Mikrobiota jelitowa to klucz do odporności. Jednak utrzymanie jej na prawidłowym poziomie nie zawsze jest łatwe. Do zaburzeń równowagi prowadzi przede wszystkim niewłaściwa dieta, która składa się z wysoko przetworzonej żywności ubogiej w błonnik i bogatej w cukry proste, alkohol spożywany w nadmiarze i inne używki. „Zła” żywność jest najlepszą pożywką dla bakterii patogennych. Nadużywanie lekarstw, a zwłaszcza antybiotyków ma także znaczący wpływ na wyjałowienie przewodu pokarmowego z dobrych bakterii probiotycznych. Również leki przeciwbólowe i przeciwgorączkowe oraz leki na zgagę zubażają ilość tych bakterii. Negatywne znaczenie ma przewlekły stres i zanieczyszczone środowisko w którym żyjemy, brak ruchu. Ale z kolei wyczynowe uprawianie sportu też może powodować zaburzenia. W krajach wysoko rozwiniętych często te wszystkie czynniki kumulują się i prowadzą do szybkiego namnażania się bakterii chorobotwórczych.
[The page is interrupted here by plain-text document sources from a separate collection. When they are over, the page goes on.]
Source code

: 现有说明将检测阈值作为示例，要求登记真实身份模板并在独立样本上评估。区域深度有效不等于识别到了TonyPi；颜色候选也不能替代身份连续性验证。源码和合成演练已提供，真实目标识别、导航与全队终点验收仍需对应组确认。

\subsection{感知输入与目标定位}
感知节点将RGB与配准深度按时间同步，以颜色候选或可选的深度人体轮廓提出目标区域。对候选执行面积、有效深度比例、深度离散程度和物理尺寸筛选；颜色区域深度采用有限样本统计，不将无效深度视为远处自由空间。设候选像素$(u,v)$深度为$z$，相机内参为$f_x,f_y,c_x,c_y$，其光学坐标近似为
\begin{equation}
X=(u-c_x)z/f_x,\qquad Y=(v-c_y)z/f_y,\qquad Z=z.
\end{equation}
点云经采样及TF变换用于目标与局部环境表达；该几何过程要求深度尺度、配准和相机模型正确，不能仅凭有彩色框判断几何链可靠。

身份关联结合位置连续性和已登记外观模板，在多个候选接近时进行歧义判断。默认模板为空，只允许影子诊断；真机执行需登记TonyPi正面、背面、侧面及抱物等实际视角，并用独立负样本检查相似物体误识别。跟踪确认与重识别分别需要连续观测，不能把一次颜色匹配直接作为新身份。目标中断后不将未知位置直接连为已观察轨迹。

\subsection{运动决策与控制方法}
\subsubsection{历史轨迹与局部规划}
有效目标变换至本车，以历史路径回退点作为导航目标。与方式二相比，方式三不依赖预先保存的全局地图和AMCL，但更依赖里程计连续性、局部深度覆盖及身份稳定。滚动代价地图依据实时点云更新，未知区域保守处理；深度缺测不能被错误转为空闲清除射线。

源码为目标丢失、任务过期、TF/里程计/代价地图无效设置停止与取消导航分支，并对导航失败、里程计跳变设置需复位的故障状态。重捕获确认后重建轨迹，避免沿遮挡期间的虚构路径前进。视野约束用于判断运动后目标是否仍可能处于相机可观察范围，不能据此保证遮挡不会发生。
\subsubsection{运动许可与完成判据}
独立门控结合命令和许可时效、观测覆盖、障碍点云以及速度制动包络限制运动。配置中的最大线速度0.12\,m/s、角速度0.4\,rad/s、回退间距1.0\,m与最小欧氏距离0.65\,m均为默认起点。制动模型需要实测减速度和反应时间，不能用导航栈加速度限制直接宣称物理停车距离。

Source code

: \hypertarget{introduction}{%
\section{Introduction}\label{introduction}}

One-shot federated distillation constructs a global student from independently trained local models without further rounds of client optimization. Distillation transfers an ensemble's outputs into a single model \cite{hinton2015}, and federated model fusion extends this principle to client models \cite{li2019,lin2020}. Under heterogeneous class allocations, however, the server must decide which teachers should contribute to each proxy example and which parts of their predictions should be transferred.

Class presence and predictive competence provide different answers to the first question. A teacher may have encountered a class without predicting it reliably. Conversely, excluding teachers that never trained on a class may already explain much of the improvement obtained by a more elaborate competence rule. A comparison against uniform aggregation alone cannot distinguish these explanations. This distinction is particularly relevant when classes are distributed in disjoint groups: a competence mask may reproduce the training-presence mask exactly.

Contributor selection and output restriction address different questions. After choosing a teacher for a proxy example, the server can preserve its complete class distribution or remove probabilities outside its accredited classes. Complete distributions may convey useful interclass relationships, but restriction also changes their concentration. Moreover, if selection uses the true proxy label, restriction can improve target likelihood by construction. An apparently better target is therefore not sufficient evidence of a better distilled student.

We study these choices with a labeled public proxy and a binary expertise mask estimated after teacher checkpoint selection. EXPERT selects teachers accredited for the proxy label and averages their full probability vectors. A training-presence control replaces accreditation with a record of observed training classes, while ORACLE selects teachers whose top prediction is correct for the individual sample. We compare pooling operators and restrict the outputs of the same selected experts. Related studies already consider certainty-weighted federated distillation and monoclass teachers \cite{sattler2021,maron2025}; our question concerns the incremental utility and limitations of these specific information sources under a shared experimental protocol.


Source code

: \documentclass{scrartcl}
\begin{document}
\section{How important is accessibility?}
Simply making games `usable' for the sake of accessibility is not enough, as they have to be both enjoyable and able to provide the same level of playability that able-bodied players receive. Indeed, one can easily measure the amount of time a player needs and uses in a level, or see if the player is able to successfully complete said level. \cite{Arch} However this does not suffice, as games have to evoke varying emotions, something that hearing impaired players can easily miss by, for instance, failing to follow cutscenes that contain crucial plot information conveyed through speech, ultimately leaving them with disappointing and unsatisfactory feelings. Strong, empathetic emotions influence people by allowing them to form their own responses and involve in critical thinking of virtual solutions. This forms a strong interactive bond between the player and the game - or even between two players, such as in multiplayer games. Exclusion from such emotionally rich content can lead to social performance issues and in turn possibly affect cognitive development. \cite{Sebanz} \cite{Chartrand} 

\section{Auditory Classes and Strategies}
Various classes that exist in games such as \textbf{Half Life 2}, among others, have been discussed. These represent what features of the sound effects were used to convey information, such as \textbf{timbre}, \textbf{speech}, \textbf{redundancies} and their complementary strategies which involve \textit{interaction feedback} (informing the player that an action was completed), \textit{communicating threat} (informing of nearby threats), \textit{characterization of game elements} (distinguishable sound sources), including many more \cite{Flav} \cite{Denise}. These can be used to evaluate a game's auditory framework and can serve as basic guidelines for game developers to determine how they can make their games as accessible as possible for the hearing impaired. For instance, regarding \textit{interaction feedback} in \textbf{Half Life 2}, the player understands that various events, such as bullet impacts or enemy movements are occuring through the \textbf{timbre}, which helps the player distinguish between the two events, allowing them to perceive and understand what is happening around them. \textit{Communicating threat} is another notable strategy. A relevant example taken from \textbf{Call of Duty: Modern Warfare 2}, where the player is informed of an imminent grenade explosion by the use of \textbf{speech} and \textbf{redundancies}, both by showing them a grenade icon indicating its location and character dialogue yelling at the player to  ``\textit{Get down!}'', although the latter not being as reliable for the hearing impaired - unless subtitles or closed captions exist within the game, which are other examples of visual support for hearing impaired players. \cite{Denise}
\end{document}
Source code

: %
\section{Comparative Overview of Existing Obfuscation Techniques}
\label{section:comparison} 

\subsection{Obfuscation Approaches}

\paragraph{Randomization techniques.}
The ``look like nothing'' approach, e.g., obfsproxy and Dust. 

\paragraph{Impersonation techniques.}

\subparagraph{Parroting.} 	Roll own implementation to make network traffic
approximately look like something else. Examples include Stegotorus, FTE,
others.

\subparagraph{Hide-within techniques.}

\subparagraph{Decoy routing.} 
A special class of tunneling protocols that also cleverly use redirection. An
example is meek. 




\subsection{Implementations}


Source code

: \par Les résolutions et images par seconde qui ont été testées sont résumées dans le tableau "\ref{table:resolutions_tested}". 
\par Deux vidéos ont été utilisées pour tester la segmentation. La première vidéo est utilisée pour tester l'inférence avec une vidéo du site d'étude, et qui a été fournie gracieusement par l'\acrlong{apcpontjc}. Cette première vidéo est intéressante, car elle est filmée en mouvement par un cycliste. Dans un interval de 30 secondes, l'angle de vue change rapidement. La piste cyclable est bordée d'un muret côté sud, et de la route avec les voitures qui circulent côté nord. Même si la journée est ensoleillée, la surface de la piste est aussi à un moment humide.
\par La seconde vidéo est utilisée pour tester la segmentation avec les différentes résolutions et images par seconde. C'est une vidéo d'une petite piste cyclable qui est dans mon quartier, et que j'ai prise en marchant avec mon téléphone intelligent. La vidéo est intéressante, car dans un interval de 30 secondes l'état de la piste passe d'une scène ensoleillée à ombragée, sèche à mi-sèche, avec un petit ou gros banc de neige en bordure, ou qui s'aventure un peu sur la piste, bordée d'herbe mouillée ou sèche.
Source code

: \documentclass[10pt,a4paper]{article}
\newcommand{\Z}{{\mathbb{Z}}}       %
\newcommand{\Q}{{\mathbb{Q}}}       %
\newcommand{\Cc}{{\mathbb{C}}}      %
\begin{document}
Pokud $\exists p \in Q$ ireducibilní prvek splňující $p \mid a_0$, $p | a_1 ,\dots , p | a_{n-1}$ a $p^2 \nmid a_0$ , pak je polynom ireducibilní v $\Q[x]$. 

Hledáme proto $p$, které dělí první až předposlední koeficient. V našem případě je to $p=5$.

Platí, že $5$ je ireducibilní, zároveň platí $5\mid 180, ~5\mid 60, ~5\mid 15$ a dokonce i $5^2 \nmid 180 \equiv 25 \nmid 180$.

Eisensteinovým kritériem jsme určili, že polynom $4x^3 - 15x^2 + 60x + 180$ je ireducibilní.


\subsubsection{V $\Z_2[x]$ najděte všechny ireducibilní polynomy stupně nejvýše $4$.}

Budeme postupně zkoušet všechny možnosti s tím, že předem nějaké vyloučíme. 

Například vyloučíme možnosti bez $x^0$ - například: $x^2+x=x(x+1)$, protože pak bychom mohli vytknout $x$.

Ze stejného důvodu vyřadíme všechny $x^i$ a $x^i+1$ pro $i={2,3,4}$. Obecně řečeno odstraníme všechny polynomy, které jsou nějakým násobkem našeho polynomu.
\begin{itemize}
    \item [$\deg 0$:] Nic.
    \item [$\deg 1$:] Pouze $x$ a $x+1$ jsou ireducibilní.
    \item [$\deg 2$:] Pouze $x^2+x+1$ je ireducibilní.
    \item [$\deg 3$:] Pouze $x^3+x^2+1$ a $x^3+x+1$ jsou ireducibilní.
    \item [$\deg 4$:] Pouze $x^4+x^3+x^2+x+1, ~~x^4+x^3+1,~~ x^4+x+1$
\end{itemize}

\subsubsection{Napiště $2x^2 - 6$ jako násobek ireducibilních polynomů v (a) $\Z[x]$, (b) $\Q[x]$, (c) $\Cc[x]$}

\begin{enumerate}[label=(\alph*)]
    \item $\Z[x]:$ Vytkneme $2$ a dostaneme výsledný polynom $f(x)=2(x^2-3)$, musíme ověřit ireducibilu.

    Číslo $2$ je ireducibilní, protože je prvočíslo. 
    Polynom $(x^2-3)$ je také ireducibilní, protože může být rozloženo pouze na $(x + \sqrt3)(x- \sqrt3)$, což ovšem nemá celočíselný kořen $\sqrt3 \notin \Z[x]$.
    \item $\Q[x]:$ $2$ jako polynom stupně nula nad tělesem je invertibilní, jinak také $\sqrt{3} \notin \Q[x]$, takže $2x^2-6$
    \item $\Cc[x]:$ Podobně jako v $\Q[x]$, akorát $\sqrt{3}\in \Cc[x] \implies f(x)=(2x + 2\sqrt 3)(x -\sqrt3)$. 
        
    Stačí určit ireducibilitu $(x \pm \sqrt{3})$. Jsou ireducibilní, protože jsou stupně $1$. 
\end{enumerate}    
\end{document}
Wiedza o działaniu układu odpornościowego wraz z rozwojem badań nad mikrobiotą jelitową uległa w ostatnim czasie istotnemu przeobrażeniu. Oczywiste stało się, że układ pokarmowy również znacząco wpływa na naszą odporność. O równowagę flory bakteryjnej należy zabiegać na każdym etapie życia człowieka, od momentu przyjścia na świat. Aby osiągnąć pożądane efekty, należy troszczyć się o właściwą probiotyczną dietę i suplementację. Jeśli chodzi o produkty spożywcze, to najlepszym nośnikiem bakterii są przetwory mleczne. Laktoza występująca w nich jest naturalnym stymulatorem wzrostu bakterii probiotycznych. Osoby, które wyeliminowały z diety mleko zwierzęce mogą zastąpić je kefirami, i jogurtami pochodzenia roślinnego produkowanymi na bazie mleka kokosowego, ryzowego, jaglanego. Oprócz kefirów, jogurtów i maślanek znakomitym źródłem bakterii są niepasteryzowane sery, wszelkiego rodzaju kiszonki warzywne i owocowe, zwłaszcza kapusta, buraki ogórki oraz cytryny. Aby uzupełnić na co dzień mikrobiotę warto spożywać zakwas buraczany czy dobrej jakości kwas chlebowy na bazie drożdży. W prawidłowej diecie sprzyjającej zachowaniu równowagi flory jelitowej ważne są surowe warzywa i owoce. W sprzedaży pojawia się też coraz więcej produktów wzbogaconych bakteriami probiotycznymi. Warto korzystać z tej oferty.
Kiedy dieta okazuje się niewystarczającym źródłem probiotyków należy uzupełnić je odpowiednimi suplementami. Zawsze w trakcie i przez co najmniej cztery tygodnie po antybiotykoterapii, po zabiegach chirurgicznych oraz przy pierwszych symptomach zaburzeń jelitowych. W przypadku innych schorzeń, gdy zachodzi podejrzenie, że ich przyczyną może być zaburzenie mikrobioty konieczne jest wykonanie badań. Tylko w ten sposób będzie można wybrać odpowiednie szczepy i dawki bakterii, które będą miały korzystny wpływ na zdrowie. Wybierając samodzielnie suplementy diety, najlepiej przyjmować te, które zawierają popularne i przebadane szczepy: Lactobacillus, Bifidobacterium, Enterococcus faecium, Lactococcus lactis, Streptococcus thermophilus oraz drożdżaki Saccharomyces boulardii. Trzeba jednak pamiętać, że suplementację należy łączyć ze stosowaniem odpowiedniej diety. Bez niej trudne będzie zwycięstwo bakterii dobrych nad złymi.